## Description of the task
Copy, word for word, the lines of the entries below between the one with "#### PIL + xml" and the one with "Visit https://www.marco.satti.id.au to", inclusive, and leave out everything else.

## Data shown
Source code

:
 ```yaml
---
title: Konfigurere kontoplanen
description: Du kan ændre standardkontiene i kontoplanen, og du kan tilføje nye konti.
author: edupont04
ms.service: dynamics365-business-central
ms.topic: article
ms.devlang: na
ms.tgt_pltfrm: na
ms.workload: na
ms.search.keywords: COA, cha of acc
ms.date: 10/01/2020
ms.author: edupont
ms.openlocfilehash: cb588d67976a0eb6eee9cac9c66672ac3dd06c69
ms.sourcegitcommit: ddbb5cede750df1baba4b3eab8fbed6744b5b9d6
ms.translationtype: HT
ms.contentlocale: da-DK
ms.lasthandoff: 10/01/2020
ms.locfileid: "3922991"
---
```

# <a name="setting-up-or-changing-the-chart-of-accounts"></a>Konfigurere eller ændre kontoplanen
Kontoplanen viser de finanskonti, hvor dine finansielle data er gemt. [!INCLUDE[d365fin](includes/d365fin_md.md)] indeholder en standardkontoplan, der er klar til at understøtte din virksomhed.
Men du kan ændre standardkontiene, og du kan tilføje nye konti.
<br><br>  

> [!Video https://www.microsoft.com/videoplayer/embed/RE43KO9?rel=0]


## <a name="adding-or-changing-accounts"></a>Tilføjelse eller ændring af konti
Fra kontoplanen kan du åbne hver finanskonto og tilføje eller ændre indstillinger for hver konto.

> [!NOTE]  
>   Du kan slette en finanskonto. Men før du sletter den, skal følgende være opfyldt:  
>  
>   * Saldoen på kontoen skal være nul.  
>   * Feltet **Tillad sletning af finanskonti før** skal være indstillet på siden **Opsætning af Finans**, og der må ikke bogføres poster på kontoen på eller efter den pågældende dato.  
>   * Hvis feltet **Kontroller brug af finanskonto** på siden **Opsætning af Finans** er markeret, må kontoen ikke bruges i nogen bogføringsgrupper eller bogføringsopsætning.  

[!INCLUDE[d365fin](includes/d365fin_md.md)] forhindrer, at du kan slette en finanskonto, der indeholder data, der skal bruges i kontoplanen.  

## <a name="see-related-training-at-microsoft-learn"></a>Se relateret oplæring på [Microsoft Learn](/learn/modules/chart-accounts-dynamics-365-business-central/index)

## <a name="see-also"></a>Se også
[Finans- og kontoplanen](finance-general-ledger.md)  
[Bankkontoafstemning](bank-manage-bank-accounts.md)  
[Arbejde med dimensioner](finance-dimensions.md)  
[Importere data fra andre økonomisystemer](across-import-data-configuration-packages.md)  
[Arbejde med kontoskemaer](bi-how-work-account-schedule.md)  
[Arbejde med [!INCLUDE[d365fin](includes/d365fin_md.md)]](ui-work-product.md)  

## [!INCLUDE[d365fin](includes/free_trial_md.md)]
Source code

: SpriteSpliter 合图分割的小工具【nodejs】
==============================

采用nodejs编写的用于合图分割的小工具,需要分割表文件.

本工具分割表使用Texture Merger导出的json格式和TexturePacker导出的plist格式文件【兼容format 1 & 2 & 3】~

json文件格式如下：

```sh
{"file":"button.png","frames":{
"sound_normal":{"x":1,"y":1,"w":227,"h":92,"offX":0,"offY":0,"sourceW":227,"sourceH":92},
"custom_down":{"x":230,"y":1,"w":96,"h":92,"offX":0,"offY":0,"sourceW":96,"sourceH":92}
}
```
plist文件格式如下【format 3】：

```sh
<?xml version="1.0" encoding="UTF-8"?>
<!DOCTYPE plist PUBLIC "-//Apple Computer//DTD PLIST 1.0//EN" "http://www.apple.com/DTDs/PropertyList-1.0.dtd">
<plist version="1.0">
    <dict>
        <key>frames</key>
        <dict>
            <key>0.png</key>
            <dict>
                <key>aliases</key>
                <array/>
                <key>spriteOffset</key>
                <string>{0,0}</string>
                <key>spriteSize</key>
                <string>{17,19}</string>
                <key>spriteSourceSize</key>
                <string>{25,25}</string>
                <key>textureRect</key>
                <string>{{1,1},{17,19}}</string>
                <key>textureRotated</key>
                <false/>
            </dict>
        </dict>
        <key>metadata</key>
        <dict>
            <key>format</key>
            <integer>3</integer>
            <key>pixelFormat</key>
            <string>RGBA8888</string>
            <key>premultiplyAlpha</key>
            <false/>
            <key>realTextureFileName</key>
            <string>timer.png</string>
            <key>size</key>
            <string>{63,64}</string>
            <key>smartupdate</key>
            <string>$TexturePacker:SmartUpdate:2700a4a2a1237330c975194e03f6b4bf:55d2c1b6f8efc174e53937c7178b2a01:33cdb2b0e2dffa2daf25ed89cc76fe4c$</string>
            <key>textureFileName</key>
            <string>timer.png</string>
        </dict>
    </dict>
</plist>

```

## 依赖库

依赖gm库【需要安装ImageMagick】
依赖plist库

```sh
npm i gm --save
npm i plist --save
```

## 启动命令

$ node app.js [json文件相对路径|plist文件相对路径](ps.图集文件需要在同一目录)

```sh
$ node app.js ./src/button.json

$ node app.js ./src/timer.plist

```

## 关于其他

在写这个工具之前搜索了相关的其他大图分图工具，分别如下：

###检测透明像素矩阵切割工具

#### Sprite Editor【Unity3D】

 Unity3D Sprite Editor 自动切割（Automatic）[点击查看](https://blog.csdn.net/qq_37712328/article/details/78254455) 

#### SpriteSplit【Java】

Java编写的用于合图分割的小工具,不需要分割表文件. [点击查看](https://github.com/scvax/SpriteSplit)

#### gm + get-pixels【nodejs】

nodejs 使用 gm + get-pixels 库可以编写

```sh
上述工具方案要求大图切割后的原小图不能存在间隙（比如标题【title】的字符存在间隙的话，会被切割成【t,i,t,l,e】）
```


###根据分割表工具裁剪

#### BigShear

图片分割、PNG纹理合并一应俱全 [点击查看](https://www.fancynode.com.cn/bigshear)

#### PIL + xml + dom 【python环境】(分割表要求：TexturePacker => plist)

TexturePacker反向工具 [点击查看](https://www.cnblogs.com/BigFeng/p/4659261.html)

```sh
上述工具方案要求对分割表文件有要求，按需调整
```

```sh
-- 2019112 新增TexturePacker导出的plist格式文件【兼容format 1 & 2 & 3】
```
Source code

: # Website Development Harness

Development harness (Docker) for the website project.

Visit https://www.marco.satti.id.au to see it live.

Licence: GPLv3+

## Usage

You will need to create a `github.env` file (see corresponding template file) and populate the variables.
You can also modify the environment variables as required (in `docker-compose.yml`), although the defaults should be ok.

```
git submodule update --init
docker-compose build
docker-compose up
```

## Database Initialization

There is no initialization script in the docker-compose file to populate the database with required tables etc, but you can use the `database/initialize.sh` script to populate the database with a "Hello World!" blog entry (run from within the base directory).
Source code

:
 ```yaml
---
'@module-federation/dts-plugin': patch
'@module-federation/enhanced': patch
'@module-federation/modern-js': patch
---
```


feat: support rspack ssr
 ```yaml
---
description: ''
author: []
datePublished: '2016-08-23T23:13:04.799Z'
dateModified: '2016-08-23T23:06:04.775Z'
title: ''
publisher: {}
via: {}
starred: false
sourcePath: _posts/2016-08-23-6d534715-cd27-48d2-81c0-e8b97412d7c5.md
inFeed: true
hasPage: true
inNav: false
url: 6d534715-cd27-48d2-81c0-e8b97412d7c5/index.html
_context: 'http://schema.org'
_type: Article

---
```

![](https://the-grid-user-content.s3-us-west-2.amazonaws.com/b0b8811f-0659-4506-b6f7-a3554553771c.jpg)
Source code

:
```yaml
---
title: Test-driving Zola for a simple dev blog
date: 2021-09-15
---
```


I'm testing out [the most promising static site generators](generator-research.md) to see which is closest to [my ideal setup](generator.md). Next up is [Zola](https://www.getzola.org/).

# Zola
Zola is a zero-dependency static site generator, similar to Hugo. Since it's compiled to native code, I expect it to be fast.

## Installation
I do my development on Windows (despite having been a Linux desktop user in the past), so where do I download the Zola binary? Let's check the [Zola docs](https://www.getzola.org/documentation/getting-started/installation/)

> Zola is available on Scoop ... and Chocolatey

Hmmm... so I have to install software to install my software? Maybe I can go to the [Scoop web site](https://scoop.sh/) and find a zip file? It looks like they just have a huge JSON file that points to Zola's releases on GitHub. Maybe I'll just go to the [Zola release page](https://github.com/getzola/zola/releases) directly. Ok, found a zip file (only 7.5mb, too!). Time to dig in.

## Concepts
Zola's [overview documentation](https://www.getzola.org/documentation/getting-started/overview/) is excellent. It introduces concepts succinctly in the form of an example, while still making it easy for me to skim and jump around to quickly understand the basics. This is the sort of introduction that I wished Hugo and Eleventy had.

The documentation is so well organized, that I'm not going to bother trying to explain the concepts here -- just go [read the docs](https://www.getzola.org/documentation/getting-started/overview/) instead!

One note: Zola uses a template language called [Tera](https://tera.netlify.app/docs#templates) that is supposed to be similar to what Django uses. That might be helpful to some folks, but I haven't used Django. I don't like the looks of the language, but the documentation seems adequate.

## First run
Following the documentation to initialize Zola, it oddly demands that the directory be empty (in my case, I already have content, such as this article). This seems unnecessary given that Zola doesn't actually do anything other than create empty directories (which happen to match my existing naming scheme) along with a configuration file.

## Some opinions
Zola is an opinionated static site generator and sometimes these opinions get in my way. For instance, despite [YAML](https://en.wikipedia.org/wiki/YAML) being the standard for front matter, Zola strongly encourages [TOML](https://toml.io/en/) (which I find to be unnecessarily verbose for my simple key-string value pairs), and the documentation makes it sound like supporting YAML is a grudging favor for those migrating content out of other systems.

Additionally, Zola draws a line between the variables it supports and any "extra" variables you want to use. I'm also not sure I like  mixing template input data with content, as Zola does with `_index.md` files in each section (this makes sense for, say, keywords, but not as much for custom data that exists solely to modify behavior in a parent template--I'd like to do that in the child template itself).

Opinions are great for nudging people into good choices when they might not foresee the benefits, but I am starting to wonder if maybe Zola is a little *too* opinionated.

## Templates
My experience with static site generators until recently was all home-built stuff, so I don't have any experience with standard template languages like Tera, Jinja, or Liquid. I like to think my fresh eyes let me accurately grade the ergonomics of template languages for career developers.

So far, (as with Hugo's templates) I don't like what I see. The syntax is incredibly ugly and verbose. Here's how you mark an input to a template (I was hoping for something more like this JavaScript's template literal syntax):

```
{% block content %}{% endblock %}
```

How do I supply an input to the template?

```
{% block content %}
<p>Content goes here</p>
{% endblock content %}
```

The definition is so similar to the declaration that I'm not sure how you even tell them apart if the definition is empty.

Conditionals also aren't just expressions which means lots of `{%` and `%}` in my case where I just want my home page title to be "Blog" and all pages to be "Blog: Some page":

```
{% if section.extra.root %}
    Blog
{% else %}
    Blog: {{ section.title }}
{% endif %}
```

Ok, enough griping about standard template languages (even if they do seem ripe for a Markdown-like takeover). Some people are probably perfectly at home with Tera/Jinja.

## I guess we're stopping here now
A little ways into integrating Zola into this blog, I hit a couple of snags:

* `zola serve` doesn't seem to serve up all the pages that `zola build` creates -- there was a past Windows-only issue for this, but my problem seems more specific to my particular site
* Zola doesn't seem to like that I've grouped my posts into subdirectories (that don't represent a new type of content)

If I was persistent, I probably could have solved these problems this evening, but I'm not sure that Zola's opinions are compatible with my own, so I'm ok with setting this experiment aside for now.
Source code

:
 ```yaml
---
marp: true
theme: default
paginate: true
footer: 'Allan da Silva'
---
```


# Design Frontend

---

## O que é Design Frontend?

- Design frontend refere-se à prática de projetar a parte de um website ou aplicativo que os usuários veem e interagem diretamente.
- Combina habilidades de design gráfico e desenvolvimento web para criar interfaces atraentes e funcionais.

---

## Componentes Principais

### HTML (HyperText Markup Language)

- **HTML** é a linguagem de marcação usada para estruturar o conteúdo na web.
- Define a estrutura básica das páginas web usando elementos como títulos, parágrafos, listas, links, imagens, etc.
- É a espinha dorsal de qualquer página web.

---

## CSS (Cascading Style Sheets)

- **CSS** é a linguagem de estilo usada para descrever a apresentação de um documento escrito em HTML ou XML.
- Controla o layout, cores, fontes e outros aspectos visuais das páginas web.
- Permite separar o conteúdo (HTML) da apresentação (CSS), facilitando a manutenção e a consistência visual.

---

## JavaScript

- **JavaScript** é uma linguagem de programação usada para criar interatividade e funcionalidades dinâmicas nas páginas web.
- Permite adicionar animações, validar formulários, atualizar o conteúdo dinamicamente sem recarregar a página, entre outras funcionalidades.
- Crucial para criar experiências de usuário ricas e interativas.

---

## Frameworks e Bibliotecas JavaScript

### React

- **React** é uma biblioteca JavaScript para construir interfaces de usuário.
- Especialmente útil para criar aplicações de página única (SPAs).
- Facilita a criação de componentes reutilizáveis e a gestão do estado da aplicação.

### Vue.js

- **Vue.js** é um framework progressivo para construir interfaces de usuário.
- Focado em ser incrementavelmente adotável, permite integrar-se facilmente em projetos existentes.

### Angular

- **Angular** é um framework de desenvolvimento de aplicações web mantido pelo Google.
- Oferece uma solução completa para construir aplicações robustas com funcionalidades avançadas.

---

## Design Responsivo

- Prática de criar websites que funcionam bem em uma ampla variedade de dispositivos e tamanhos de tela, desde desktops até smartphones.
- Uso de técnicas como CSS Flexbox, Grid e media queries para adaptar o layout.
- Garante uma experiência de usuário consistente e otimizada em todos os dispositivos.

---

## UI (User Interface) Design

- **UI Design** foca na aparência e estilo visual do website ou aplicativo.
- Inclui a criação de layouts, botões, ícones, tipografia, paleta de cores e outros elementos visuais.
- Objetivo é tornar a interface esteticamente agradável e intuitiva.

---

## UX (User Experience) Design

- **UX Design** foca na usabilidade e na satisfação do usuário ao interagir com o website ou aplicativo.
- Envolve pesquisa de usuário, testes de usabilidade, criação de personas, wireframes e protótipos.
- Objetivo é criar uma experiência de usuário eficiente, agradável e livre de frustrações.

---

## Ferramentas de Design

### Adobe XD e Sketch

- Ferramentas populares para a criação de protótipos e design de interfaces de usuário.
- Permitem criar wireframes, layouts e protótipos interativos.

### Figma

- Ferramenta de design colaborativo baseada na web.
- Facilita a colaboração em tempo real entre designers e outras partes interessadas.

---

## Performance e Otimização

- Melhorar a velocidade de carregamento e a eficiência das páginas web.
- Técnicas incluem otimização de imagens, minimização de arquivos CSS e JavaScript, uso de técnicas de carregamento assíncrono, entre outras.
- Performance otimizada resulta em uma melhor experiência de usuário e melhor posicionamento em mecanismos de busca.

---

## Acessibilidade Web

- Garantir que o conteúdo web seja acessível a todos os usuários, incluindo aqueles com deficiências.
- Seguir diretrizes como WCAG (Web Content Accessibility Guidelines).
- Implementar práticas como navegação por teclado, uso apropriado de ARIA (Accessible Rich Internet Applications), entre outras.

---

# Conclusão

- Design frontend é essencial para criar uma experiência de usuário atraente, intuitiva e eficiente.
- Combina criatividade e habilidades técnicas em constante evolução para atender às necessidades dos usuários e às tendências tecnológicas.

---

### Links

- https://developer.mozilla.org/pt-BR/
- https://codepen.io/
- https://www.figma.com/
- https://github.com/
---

## Solution for this task
#### PIL + xml + dom 【python环境】(分割表要求：TexturePacker => plist)

TexturePacker反向工具 [点击查看](https://www.cnblogs.com/BigFeng/p/4659261.html)

```sh
上述工具方案要求对分割表文件有要求，按需调整
```

```sh
-- 2019112 新增TexturePacker导出的plist格式文件【兼容format 1 & 2 & 3】
```
Source code

: # Website Development Harness

Development harness (Docker) for the website project.

Visit https://www.marco.satti.id.au to see it live.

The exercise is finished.